The Your Move Rental Demand Index uses two-month rolling averages to measure demand for lettings in the UK and since the index cut-off date, Your Move has tracked a recovery in demand. The most recent weeks’ figures reveal the number of renters beginning new leases is up 6% from September 2008.

Managing director of Your Move, David Newnes, said: “The minor slowdown in demand for let accommodation in September was sparked by the global interest rate cut and resulting confidence boost – our sales side saw a small lift. But rental demand overall this year has been extraordinary – this is the busiest we’ve ever been in lettings.”

Demand for rented accommodation is growing strongly year on year, with the number of new leases beginning 53% higher than in October 2007.
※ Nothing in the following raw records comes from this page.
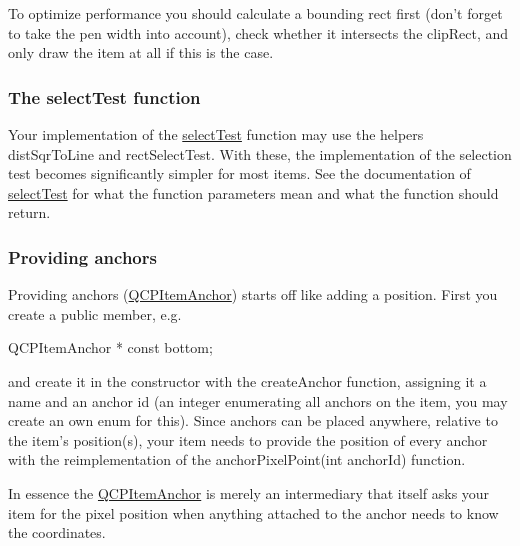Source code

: \-To optimize performance you should calculate a bounding rect first (don't forget to take the pen width into account), check whether it intersects the clip\-Rect, and only draw the item at all if this is the case.\hypertarget{classQCPAbstractItem_items-selection}{}\subsubsection{\-The select\-Test function}\label{classQCPAbstractItem_items-selection}
\-Your implementation of the \hyperlink{classQCPAbstractItem_a96d522d10ffc0413b9a366c6f7f0476b}{select\-Test} function may use the helpers dist\-Sqr\-To\-Line and rect\-Select\-Test. \-With these, the implementation of the selection test becomes significantly simpler for most items. \-See the documentation of \hyperlink{classQCPAbstractItem_a96d522d10ffc0413b9a366c6f7f0476b}{select\-Test} for what the function parameters mean and what the function should return.\hypertarget{classQCPAbstractItem_anchors}{}\subsubsection{\-Providing anchors}\label{classQCPAbstractItem_anchors}
\-Providing anchors (\hyperlink{classQCPItemAnchor}{\-Q\-C\-P\-Item\-Anchor}) starts off like adding a position. \-First you create a public member, e.\-g.


\begin{DoxyCode}
 QCPItemAnchor * const bottom;
\end{DoxyCode}


and create it in the constructor with the create\-Anchor function, assigning it a name and an anchor id (an integer enumerating all anchors on the item, you may create an own enum for this). \-Since anchors can be placed anywhere, relative to the item's position(s), your item needs to provide the position of every anchor with the reimplementation of the anchor\-Pixel\-Point(int anchor\-Id) function.

\-In essence the \hyperlink{classQCPItemAnchor}{\-Q\-C\-P\-Item\-Anchor} is merely an intermediary that itself asks your item for the pixel position when anything attached to the anchor needs to know the coordinates.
Newnes added: “People don’t stop needing a roof over their heads because there’s a credit crunch. But the screws are tight in the mortgage market. We’re convinced the boom in demand for rented homes is a direct result of the lack of mortgage finance available. Despite the 1.5% cut in the base rate, you have to remember there are only 2,000 mortgage products on the market today compared with 16,000 this time last year and it’s all the best deals that have been pulled. People who would normally buy, are renewing their leases and staying put in rented accommodation until the market stabilises.”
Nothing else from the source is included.